** The data follows **

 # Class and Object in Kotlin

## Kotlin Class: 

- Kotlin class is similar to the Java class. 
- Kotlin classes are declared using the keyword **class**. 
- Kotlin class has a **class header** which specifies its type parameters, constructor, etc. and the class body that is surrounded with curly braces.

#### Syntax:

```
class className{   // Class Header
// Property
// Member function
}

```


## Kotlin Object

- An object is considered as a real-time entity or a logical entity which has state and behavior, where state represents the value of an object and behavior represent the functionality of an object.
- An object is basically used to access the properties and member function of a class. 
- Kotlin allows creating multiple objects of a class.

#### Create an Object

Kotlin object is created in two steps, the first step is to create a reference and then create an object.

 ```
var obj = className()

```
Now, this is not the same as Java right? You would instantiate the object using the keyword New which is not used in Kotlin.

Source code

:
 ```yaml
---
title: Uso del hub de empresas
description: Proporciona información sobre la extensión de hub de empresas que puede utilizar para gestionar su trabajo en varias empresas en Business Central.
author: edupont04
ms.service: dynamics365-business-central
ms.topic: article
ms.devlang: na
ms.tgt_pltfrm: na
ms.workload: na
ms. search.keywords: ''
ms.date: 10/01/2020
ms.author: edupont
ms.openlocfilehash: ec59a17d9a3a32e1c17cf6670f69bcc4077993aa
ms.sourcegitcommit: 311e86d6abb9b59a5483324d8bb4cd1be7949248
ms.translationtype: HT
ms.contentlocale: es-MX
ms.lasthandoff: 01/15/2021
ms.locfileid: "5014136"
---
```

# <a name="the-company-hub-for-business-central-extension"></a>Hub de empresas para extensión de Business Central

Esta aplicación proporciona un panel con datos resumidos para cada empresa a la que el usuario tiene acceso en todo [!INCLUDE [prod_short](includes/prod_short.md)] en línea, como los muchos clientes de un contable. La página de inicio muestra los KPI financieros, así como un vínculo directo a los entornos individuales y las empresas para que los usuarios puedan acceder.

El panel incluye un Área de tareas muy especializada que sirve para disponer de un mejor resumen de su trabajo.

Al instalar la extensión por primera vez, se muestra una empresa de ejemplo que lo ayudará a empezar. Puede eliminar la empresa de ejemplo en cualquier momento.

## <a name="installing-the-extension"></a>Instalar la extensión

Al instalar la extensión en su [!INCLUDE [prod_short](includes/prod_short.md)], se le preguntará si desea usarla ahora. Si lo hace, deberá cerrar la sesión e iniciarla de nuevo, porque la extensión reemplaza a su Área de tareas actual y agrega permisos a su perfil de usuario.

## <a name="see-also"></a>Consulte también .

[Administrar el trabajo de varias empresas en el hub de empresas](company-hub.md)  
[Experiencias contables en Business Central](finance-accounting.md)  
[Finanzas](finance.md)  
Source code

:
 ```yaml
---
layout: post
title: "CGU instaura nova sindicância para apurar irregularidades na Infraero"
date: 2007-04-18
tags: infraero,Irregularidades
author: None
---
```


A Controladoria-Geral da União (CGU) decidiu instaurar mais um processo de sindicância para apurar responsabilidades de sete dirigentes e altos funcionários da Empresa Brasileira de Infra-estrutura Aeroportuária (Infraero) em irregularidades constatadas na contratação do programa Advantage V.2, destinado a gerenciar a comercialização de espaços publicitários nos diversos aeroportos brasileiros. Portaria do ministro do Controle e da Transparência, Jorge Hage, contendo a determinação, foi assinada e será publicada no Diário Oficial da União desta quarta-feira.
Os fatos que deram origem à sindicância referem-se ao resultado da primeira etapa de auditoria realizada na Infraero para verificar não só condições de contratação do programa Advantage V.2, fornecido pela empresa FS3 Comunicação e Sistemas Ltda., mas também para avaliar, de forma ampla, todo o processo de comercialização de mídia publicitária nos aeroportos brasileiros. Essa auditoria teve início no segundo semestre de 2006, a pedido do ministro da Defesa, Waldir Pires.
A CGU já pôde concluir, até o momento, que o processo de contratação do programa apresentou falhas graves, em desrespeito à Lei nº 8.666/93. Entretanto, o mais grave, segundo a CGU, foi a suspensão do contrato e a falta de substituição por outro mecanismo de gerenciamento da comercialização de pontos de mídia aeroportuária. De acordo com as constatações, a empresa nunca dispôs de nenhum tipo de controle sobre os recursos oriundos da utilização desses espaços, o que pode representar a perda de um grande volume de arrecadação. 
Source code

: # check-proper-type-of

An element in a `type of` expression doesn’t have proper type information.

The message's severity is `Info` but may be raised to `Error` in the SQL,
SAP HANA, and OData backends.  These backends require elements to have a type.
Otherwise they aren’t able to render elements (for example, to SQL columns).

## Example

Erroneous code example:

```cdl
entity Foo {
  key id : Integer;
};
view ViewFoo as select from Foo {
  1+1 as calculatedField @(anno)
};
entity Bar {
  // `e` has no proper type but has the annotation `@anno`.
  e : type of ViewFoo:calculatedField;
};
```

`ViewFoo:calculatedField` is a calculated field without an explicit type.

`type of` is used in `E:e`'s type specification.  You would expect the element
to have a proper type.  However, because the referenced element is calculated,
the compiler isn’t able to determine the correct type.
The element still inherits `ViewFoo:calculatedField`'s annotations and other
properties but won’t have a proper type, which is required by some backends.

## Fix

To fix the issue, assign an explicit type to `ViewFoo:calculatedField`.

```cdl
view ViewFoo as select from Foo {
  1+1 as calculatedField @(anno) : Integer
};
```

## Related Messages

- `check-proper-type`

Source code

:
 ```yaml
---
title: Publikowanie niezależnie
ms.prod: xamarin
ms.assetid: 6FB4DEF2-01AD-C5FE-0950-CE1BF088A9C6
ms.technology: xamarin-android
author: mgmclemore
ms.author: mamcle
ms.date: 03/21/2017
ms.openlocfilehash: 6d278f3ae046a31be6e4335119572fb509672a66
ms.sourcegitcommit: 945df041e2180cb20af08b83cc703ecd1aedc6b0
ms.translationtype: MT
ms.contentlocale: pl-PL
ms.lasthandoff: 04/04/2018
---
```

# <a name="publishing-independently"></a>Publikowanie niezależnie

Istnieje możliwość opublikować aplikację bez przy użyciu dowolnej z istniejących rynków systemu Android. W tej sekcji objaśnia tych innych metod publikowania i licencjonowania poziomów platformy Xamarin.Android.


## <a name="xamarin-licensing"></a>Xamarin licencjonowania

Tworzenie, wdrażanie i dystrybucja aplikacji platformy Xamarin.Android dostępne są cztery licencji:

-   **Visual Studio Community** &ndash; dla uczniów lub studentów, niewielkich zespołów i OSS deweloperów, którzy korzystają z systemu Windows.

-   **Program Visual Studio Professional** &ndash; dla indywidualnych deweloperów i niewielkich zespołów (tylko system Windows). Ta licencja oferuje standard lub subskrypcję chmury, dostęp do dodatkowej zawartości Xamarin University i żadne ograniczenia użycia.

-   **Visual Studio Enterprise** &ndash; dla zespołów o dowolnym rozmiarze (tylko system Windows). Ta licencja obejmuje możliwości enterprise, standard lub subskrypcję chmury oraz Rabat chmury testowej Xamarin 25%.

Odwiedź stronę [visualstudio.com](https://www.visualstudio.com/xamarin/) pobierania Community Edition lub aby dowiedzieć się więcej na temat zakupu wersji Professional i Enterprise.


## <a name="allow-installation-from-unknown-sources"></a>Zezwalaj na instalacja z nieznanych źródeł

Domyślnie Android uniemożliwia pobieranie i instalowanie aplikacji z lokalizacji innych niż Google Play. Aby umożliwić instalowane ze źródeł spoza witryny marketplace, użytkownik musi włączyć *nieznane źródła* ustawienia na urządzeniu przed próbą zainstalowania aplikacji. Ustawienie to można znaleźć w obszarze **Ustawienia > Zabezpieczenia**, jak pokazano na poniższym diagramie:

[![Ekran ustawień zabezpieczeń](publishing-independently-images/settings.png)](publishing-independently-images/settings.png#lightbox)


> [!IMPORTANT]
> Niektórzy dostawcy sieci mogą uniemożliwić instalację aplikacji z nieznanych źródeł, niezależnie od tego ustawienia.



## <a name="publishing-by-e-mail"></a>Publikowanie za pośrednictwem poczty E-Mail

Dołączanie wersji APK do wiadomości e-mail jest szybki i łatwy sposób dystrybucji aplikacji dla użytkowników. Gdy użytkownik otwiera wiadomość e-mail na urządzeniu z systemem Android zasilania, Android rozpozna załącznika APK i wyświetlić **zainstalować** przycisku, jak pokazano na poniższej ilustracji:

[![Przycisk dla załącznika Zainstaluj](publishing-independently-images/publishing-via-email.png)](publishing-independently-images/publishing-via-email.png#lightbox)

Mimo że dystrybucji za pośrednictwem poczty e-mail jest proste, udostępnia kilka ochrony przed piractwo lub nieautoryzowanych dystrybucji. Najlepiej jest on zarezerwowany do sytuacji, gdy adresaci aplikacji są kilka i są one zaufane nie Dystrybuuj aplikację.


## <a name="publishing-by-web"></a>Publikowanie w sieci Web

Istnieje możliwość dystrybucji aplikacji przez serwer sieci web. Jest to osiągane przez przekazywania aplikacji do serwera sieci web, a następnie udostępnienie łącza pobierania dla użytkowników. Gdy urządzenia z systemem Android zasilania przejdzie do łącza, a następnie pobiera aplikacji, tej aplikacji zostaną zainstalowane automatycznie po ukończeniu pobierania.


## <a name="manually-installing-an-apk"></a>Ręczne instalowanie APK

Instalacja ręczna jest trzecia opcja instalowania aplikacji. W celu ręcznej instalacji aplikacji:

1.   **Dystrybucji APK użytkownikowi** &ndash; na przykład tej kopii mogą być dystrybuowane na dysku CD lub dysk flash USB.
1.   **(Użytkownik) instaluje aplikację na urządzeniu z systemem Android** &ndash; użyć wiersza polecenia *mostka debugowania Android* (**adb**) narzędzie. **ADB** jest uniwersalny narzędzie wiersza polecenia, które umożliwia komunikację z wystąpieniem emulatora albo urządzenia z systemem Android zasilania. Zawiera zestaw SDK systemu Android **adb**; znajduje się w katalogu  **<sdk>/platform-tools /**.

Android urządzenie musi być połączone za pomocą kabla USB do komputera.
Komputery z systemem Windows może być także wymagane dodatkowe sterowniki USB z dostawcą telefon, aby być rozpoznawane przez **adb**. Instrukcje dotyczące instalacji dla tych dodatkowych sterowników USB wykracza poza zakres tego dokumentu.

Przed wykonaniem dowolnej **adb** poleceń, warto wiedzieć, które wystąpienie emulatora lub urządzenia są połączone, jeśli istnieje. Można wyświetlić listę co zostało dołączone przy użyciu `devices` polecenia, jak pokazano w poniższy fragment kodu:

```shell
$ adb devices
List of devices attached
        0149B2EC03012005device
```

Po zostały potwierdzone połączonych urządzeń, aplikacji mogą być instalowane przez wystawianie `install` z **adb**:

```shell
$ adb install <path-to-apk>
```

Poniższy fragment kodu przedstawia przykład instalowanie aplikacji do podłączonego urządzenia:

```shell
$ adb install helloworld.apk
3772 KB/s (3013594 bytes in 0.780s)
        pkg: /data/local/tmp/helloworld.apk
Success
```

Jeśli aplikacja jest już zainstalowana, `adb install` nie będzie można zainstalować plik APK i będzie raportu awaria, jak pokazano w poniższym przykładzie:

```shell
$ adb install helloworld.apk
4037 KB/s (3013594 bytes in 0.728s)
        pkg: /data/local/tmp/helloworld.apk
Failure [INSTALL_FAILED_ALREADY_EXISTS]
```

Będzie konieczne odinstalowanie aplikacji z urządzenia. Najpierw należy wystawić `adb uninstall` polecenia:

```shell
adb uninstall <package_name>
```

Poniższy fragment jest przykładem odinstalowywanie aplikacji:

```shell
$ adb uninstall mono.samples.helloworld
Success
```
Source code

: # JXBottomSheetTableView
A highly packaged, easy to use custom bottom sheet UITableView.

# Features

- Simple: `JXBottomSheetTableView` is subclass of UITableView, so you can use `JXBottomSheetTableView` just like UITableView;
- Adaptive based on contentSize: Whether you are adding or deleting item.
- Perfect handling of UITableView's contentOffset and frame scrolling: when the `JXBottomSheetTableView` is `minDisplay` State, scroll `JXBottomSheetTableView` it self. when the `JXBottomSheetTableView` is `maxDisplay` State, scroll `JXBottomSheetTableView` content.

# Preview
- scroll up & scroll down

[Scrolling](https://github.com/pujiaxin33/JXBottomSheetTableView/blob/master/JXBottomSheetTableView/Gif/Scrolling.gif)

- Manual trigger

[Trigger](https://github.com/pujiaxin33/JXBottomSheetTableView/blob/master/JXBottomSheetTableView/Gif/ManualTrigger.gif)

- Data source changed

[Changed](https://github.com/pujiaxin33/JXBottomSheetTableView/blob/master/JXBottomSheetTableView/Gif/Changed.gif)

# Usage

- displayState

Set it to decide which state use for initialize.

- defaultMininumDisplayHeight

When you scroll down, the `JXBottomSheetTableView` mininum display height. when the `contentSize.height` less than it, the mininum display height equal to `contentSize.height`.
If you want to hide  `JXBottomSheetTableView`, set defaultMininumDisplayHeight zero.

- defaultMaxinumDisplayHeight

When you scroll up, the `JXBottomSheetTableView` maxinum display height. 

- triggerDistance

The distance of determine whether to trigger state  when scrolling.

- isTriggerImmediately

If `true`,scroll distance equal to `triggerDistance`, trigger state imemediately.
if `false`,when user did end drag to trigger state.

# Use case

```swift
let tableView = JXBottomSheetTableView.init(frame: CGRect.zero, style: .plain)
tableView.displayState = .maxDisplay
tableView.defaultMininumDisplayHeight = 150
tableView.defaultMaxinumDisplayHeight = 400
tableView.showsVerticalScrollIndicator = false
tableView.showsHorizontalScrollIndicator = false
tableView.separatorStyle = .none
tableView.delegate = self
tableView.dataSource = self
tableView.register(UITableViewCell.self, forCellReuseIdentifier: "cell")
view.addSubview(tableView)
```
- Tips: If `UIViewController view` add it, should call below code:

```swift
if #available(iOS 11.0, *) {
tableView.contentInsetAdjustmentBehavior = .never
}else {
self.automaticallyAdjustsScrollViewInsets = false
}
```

** End of The data **

Problem to work on: Every line above with the word "Integer" belongs in the answer, copied as written.

Output for this task:
  key id : Integer;
  1+1 as calculatedField @(anno) : Integer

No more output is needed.